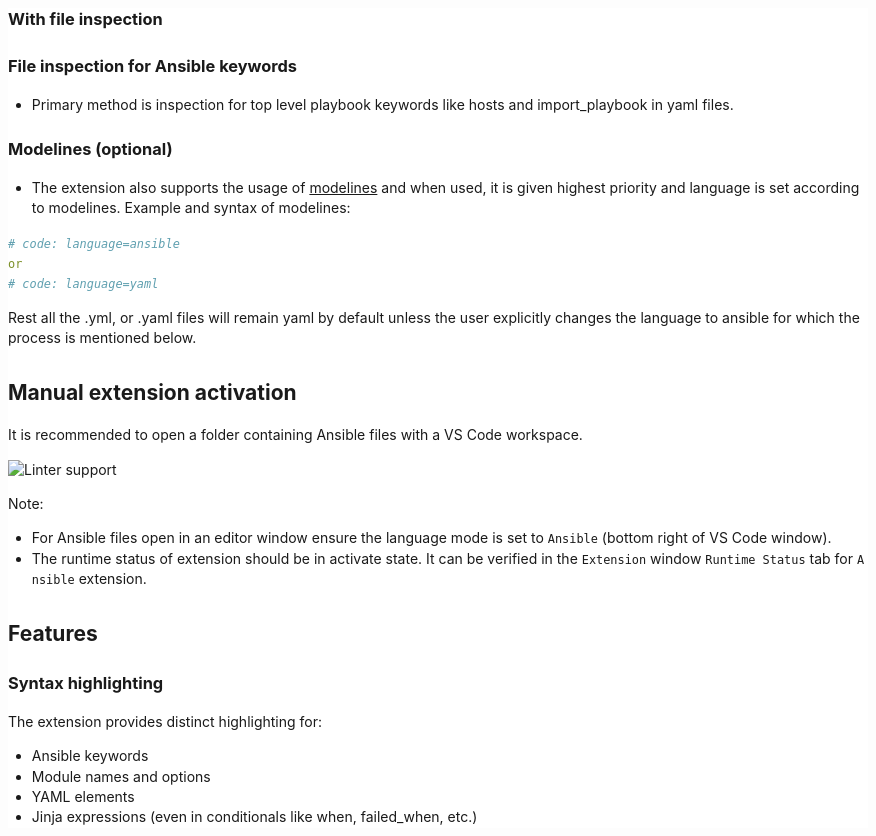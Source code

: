 ### With file inspection

### File inspection for Ansible keywords

- Primary method is inspection for top level playbook keywords like hosts and
  import_playbook in yaml files.

### Modelines (optional)

- The extension also supports the usage of
  [modelines](https://vim.fandom.com/wiki/Modeline_magic) and when used, it is
  given highest priority and language is set according to modelines. Example and
  syntax of modelines:

```yaml
# code: language=ansible
or
# code: language=yaml
```

Rest all the .yml, or .yaml files will remain yaml by default unless the user
explicitly changes the language to ansible for which the process is mentioned
below.

## Manual extension activation

It is recommended to open a folder containing Ansible files with a VS Code
workspace.

![Linter support](https://raw.githubusercontent.com/wiki/ansible/vscode-ansible/images/activate-extension.gif)

Note:

- For Ansible files open in an editor window ensure the language mode is set to
  `Ansible` (bottom right of VS Code window).
- The runtime status of extension should be in activate state. It can be
  verified in the `Extension` window `Runtime Status` tab for `Ansible`
  extension.

## Features

### Syntax highlighting

The extension provides distinct highlighting for:

- Ansible keywords
- Module names and options
- YAML elements
- Jinja expressions (even in conditionals like when, failed_when, etc.)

▬▬▬

• [ACTION ITEM]
Filter the entries down to the lines with the word "inspection" in them, and copy those lines.

• [ANSWER TO THIS PROBLEM]
: ### With file inspection
### File inspection for Ansible keywords
- Primary method is inspection for top level playbook keywords like hosts and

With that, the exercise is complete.